Segment Open

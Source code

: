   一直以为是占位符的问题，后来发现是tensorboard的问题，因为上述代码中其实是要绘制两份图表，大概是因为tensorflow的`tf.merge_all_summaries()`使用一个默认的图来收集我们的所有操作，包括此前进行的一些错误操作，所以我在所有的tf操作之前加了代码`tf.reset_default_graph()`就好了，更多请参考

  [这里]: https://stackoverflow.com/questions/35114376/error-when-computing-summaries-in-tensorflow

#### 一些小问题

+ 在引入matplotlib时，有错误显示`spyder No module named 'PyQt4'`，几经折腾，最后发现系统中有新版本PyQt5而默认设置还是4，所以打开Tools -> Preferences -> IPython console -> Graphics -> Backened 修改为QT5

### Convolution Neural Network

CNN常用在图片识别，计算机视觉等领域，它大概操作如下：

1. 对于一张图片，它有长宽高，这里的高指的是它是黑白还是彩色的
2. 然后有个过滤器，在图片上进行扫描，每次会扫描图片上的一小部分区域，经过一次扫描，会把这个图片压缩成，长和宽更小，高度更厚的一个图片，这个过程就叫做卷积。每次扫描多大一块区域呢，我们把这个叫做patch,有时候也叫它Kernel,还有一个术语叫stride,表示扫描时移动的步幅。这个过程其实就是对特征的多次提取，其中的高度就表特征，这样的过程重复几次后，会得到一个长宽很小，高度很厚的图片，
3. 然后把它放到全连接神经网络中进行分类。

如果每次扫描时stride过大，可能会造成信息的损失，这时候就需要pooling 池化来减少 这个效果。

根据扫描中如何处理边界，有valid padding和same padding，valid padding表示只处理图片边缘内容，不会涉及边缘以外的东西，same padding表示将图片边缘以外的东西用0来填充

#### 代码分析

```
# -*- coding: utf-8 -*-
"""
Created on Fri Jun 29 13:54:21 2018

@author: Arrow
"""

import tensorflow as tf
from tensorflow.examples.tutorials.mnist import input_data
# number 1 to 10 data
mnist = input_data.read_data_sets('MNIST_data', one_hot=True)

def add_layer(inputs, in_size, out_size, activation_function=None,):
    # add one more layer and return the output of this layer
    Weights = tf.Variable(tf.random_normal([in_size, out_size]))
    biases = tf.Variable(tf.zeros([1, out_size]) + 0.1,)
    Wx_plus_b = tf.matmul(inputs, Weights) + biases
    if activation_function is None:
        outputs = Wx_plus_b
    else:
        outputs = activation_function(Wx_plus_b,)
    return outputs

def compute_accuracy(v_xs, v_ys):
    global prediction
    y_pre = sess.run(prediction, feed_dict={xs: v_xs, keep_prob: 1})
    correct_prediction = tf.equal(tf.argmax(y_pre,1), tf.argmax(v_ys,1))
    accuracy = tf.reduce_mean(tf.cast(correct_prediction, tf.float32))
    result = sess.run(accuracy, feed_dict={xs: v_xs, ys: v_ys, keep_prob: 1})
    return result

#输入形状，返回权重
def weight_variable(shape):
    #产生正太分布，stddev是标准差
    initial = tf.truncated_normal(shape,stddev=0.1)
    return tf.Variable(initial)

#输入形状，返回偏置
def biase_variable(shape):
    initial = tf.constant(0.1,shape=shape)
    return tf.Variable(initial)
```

Segment Closed

Line by line, retype the whole listing exactly.

Source code

:   一直以为是占位符的问题，后来发现是tensorboard的问题，因为上述代码中其实是要绘制两份图表，大概是因为tensorflow的`tf.merge_all_summaries()`使用一个默认的图来收集我们的所有操作，包括此前进行的一些错误操作，所以我在所有的tf操作之前加了代码`tf.reset_default_graph()`就好了，更多请参考

  [这里]: https://stackoverflow.com/questions/35114376/error-when-computing-summaries-in-tensorflow

#### 一些小问题

+ 在引入matplotlib时，有错误显示`spyder No module named 'PyQt4'`，几经折腾，最后发现系统中有新版本PyQt5而默认设置还是4，所以打开Tools -> Preferences -> IPython console -> Graphics -> Backened 修改为QT5

### Convolution Neural Network

CNN常用在图片识别，计算机视觉等领域，它大概操作如下：

1. 对于一张图片，它有长宽高，这里的高指的是它是黑白还是彩色的
2. 然后有个过滤器，在图片上进行扫描，每次会扫描图片上的一小部分区域，经过一次扫描，会把这个图片压缩成，长和宽更小，高度更厚的一个图片，这个过程就叫做卷积。每次扫描多大一块区域呢，我们把这个叫做patch,有时候也叫它Kernel,还有一个术语叫stride,表示扫描时移动的步幅。这个过程其实就是对特征的多次提取，其中的高度就表特征，这样的过程重复几次后，会得到一个长宽很小，高度很厚的图片，
3. 然后把它放到全连接神经网络中进行分类。

如果每次扫描时stride过大，可能会造成信息的损失，这时候就需要pooling 池化来减少 这个效果。

根据扫描中如何处理边界，有valid padding和same padding，valid padding表示只处理图片边缘内容，不会涉及边缘以外的东西，same padding表示将图片边缘以外的东西用0来填充

#### 代码分析

```
# -*- coding: utf-8 -*-
"""
Created on Fri Jun 29 13:54:21 2018

@author: Arrow
"""

import tensorflow as tf
from tensorflow.examples.tutorials.mnist import input_data
# number 1 to 10 data
mnist = input_data.read_data_sets('MNIST_data', one_hot=True)

def add_layer(inputs, in_size, out_size, activation_function=None,):
    # add one more layer and return the output of this layer
    Weights = tf.Variable(tf.random_normal([in_size, out_size]))
    biases = tf.Variable(tf.zeros([1, out_size]) + 0.1,)
    Wx_plus_b = tf.matmul(inputs, Weights) + biases
    if activation_function is None:
        outputs = Wx_plus_b
    else:
        outputs = activation_function(Wx_plus_b,)
    return outputs

def compute_accuracy(v_xs, v_ys):
    global prediction
    y_pre = sess.run(prediction, feed_dict={xs: v_xs, keep_prob: 1})
    correct_prediction = tf.equal(tf.argmax(y_pre,1), tf.argmax(v_ys,1))
    accuracy = tf.reduce_mean(tf.cast(correct_prediction, tf.float32))
    result = sess.run(accuracy, feed_dict={xs: v_xs, ys: v_ys, keep_prob: 1})
    return result

#输入形状，返回权重
def weight_variable(shape):
    #产生正太分布，stddev是标准差
    initial = tf.truncated_normal(shape,stddev=0.1)
    return tf.Variable(initial)

#输入形状，返回偏置
def biase_variable(shape):
    initial = tf.constant(0.1,shape=shape)
    return tf.Variable(initial)
```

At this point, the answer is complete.